On bonus costs, the defendants assert that Entain “unilaterally increased the bonus costs without proper consultation or agreement,” violating the terms of the acquisition. 

Of significance, bonus cost increases were unjustified and based on inaccurate calculations, which Entain had revised in August 2023 due to an unexpected ban on untargeted advertising being enforced in the Netherlands. 

BetCity.nl’s former owners believe that Entain only sought permission after significantly overspending on bonuses, rendering the advertising ban a non-factor. They also question the accuracy of Entain’s bonus cost calculations and argue that the increase was not adequately justified. 

Further technical stipulations see Sports Media BV contend that a VAT-exempt structure should have been included in the original deal terms and purchase arrangement of BetCity.nl. As a property of Entain Plc, BetCity.nl should be afforded ‘tax reduction liabilities’ available in Malta and Gibraltar as a ‘common practice’ used in industry M&A. 

As detailed by the claim: “The VAT-Exempt Structure was a means through which Betent could reduce its Irrecoverable VAT Burden to nil going forwards (i.e., following the acquisition), in light of: (i) the uncertainty surrounding the potential outcome of the Application; 

(ii) the wider Entain group already having established offices in Malta and Gibraltar; and (iii) other potential business benefits to Betent that would arise from the establishment of a foreign branch, given the experienced network of suppliers and potential employees with knowledge of, and experience in, the remote gambling business in such overseas jurisdictions.” 

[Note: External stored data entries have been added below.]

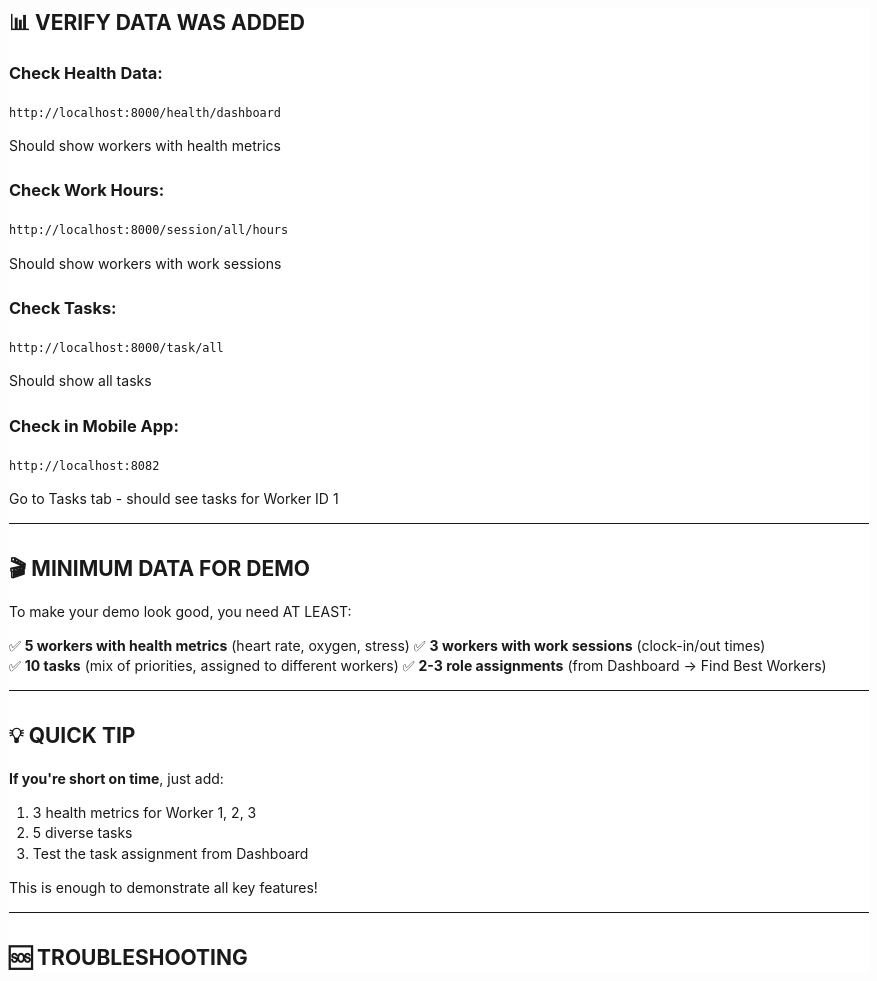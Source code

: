 
## 📊 **VERIFY DATA WAS ADDED**

### **Check Health Data:**
```
http://localhost:8000/health/dashboard
```
Should show workers with health metrics

### **Check Work Hours:**
```
http://localhost:8000/session/all/hours
```
Should show workers with work sessions

### **Check Tasks:**
```
http://localhost:8000/task/all
```
Should show all tasks

### **Check in Mobile App:**
```
http://localhost:8082
```
Go to Tasks tab - should see tasks for Worker ID 1

---

## 🎬 **MINIMUM DATA FOR DEMO**

To make your demo look good, you need AT LEAST:

✅ **5 workers with health metrics** (heart rate, oxygen, stress)
✅ **3 workers with work sessions** (clock-in/out times)  
✅ **10 tasks** (mix of priorities, assigned to different workers)
✅ **2-3 role assignments** (from Dashboard → Find Best Workers)

---

## 💡 **QUICK TIP**

**If you're short on time**, just add:
1. 3 health metrics for Worker 1, 2, 3
2. 5 diverse tasks
3. Test the task assignment from Dashboard

This is enough to demonstrate all key features!

---

## 🆘 **TROUBLESHOOTING**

As such, defendants argue that Entain’s failure to implement this structure as planned negatively impacted BetCity’s financial performance, thus failing to leverage the intended benefits of the acquisition agreement.

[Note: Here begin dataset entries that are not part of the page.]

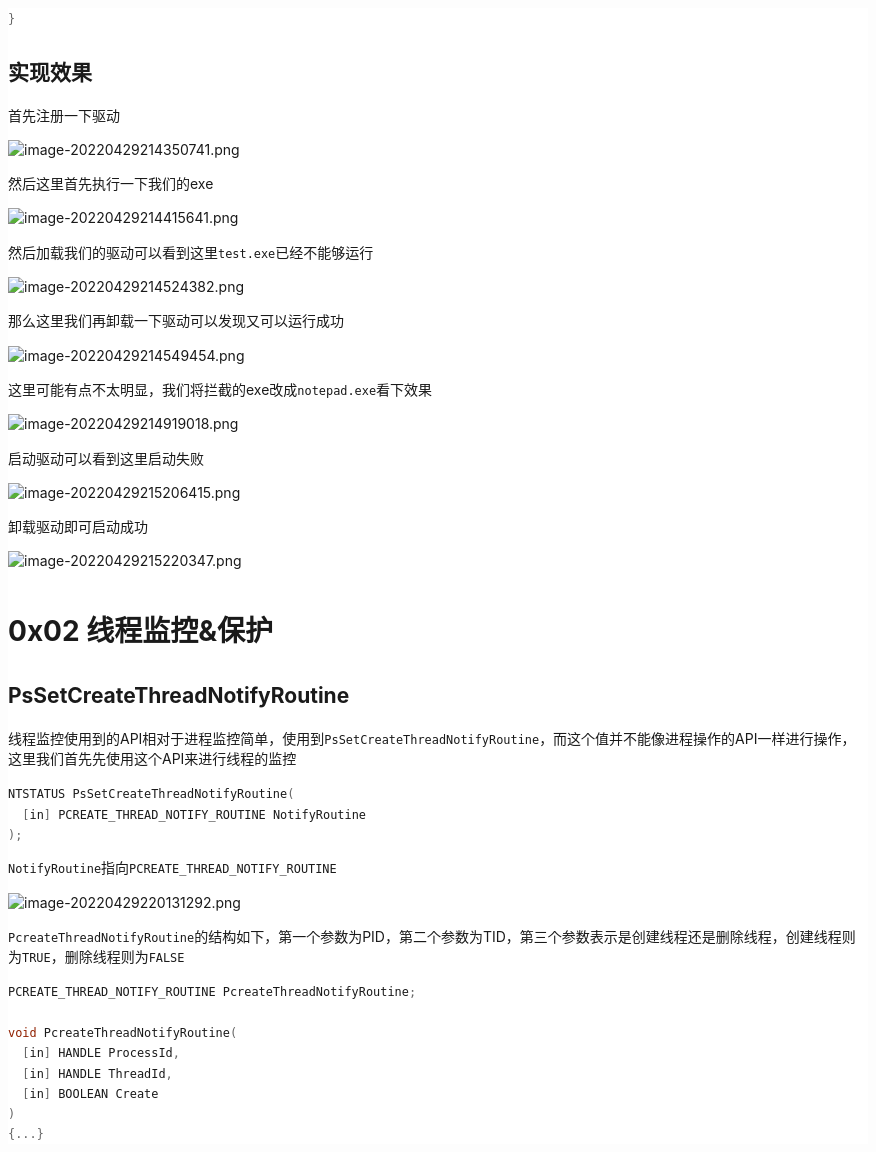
 ```c++
}
```

实现效果
----

首先注册一下驱动

![image-20220429214350741.png](https://shs3.b.qianxin.com/attack_forum/2022/06/attach-2cd94bc0c78212c30bfcc73606a49d7ee1f036ab.png)

然后这里首先执行一下我们的exe

![image-20220429214415641.png](https://shs3.b.qianxin.com/attack_forum/2022/06/attach-654157af5b762bb97b7ffdfa6be8bcbe931d5bd1.png)

然后加载我们的驱动可以看到这里`test.exe`已经不能够运行

![image-20220429214524382.png](https://shs3.b.qianxin.com/attack_forum/2022/06/attach-ff0090a595aa811fc46c8215ba6a66f434e17b2d.png)

那么这里我们再卸载一下驱动可以发现又可以运行成功

![image-20220429214549454.png](https://shs3.b.qianxin.com/attack_forum/2022/06/attach-2253c377f5e5ab66bf0c6f32625e232b7d8ccd7a.png)

这里可能有点不太明显，我们将拦截的exe改成`notepad.exe`看下效果

![image-20220429214919018.png](https://shs3.b.qianxin.com/attack_forum/2022/06/attach-f83a73b33822e2f8c88f2793df58363d72b4bace.png)

启动驱动可以看到这里启动失败

![image-20220429215206415.png](https://shs3.b.qianxin.com/attack_forum/2022/06/attach-c8775364a024e660d94d43267d3fa4df67bc74c9.png)

卸载驱动即可启动成功

![image-20220429215220347.png](https://shs3.b.qianxin.com/attack_forum/2022/06/attach-2fa24608d80b362a384e062b14da7889ec291bfd.png)

0x02 线程监控&amp;保护
================

PsSetCreateThreadNotifyRoutine
------------------------------

线程监控使用到的API相对于进程监控简单，使用到`PsSetCreateThreadNotifyRoutine`，而这个值并不能像进程操作的API一样进行操作，这里我们首先先使用这个API来进行线程的监控

```c++
NTSTATUS PsSetCreateThreadNotifyRoutine(
  [in] PCREATE_THREAD_NOTIFY_ROUTINE NotifyRoutine
);
```

`NotifyRoutine`指向`PCREATE_THREAD_NOTIFY_ROUTINE`

![image-20220429220131292.png](https://shs3.b.qianxin.com/attack_forum/2022/06/attach-3299f78d81231369a8bf07d21004392288bf5a14.png)

`PcreateThreadNotifyRoutine`的结构如下，第一个参数为PID，第二个参数为TID，第三个参数表示是创建线程还是删除线程，创建线程则为`TRUE`，删除线程则为`FALSE`

```c++
PCREATE_THREAD_NOTIFY_ROUTINE PcreateThreadNotifyRoutine;

void PcreateThreadNotifyRoutine(
  [in] HANDLE ProcessId,
  [in] HANDLE ThreadId,
  [in] BOOLEAN Create
)
{...}
```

Industry observers are monitoring legal proceedings closely, as the lawsuit highlights distinct complexities related to industry-specific M&As, which can be impacted by varying regulatory environments. 

At present, Entain is marred in legal disputes, as last week shareholder litigation law firm Fox Williams publicized that it would sue the FTSE firm for its mishandling of a £585m bribery case settlement with the Crown Prosecution Service (CPS).

Ongoing legal challenges have been cited as one of the hurdles in Entain’s burdensome task to hire a new CEO. This weekend, a City AM article noted that ‘top prospect’ Henry Birch, former CEO of Rank Group, had withdrawn from the recruitment process. 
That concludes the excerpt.